Grow-A-Long Part 2 How to grow Anemones

Floral designers will be very familiar with these statuesque cut flower types which flood the flower markets throughout the cooler months. Blooming long before the roses and sweet peas, Ranunculus and Anemones will transform arrangements and bring early colour to the garden.

The Ranunculaceae family are quite shallow rooting so I have trialled growing both Anemones and Ranunculus in pots over the last few years and have found them to do really well.

Some protection from the weather will be needed, and this is made easier by growing in pots.

You can simply move them out of harms way into a sheltered location during adverse weather conditions. Especially helpful if you don’t have a greenhouse or polytunnel.

By early May, Autumn started corms will begin to shut down due to the very warm polytunnel temperatures. Plants have also been growing a very long time so in late Winter/early Spring I sow another round of corms.

This 2nd sowing will give me flowers in May and June, and depending on your local conditions, you might still be picking flowers in early July.

11th February


Pre sprout them indoors it’s much to cold out in the Greenhouse and Corms may rot!

Anemones and Ranunculus Round 2

2nd March

Checking up on our Late Winter started Anemone and Ranunculus corms.

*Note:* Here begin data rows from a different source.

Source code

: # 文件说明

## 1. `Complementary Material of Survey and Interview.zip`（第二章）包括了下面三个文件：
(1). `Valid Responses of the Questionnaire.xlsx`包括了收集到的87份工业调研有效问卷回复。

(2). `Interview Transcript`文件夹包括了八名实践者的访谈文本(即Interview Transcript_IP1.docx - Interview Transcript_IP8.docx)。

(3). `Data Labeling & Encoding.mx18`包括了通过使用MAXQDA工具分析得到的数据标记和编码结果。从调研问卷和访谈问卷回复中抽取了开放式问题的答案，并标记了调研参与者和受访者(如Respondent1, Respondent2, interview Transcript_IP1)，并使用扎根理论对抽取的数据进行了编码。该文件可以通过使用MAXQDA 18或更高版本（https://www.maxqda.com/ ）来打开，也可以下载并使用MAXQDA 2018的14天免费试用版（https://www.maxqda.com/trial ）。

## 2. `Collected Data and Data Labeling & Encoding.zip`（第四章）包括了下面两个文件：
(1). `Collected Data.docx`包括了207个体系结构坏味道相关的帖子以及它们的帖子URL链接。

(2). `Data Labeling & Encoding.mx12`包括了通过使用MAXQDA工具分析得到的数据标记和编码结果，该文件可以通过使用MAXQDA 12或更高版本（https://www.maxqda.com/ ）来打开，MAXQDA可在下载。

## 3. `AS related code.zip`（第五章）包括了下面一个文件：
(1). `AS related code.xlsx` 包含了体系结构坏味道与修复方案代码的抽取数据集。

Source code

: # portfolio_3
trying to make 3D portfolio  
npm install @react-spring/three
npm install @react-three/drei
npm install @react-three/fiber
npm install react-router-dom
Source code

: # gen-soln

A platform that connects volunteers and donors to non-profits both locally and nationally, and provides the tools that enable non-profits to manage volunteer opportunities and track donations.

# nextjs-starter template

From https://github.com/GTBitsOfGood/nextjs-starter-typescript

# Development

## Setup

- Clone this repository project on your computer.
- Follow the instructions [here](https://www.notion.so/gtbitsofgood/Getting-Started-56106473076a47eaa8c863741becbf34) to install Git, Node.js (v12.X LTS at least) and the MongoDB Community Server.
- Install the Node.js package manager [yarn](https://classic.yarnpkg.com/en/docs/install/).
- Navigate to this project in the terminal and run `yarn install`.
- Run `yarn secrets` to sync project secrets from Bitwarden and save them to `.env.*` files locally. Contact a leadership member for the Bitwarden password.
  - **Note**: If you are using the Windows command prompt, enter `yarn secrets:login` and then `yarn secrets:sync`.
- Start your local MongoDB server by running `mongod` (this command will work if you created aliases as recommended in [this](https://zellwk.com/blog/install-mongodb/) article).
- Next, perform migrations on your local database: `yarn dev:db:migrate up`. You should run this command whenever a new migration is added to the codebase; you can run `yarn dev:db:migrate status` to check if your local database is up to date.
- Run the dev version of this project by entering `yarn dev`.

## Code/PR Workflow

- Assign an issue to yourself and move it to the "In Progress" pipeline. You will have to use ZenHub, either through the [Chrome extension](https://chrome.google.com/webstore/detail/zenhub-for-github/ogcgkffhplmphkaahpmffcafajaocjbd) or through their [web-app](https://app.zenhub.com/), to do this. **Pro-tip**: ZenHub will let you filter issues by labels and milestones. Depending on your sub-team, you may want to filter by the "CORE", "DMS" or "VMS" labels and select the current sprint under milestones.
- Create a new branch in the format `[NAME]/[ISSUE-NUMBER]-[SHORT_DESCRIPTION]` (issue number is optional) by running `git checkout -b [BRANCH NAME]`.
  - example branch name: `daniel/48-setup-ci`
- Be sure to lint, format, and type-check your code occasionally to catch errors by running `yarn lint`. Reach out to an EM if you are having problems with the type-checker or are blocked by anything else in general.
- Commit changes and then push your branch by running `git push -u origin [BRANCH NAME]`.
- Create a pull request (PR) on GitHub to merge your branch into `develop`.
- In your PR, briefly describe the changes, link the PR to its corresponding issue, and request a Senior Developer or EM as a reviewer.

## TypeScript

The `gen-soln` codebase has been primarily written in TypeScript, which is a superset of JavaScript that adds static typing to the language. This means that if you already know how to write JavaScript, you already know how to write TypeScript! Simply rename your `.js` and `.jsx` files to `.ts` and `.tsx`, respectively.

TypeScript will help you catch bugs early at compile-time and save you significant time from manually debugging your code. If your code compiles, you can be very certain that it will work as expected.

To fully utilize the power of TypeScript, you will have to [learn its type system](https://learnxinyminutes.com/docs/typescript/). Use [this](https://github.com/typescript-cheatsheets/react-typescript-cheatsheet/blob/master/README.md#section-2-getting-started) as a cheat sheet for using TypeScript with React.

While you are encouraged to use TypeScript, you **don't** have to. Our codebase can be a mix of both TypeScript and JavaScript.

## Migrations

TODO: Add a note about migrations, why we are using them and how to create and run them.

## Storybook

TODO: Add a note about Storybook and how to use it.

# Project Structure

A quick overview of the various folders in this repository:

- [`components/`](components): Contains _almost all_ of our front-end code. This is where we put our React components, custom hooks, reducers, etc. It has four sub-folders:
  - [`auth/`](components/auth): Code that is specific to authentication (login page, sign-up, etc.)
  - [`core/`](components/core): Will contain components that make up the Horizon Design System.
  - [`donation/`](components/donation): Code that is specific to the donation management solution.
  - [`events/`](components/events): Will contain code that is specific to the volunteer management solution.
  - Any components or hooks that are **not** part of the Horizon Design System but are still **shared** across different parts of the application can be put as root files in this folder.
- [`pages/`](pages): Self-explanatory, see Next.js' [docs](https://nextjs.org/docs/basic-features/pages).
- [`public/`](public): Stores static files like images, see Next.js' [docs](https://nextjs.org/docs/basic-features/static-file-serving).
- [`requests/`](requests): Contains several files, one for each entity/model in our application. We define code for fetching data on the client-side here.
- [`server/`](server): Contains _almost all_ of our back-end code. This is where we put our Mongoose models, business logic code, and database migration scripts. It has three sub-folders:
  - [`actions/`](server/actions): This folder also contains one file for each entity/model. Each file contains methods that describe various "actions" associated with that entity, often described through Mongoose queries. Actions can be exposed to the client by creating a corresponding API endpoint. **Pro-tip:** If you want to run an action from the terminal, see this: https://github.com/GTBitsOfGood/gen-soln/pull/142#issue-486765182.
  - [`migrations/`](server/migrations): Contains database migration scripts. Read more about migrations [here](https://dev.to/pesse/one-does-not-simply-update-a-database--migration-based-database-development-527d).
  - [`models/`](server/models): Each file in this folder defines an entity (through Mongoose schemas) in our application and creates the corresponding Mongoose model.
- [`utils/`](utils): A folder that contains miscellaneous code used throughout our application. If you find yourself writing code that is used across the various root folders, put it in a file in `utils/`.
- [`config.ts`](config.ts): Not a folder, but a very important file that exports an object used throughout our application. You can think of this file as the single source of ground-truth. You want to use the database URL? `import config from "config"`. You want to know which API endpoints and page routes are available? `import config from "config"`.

Its much too cold to start corms off in an unheated greenhouse so we have started them in a cool place indoors.

Due to the lack of space we made a change for late Winter and started off our corms all together in the same tray (but separated by colour/variety).

I tested the soil temperature and found it was around 14.8C. All the corms have sprouted and are ready now to be transplanted into their own trays.

Its important that you don’t leave this step too long, they will need moving on in 10-14 days after soaking and planting in the tray.

If you have any problems with your corms not waking up, check to see if the compost has dried out, it needs to be moist but not wet!

Reminder: Do not start corms december or JANUARY – light levels are too low and corms could rot in the cold.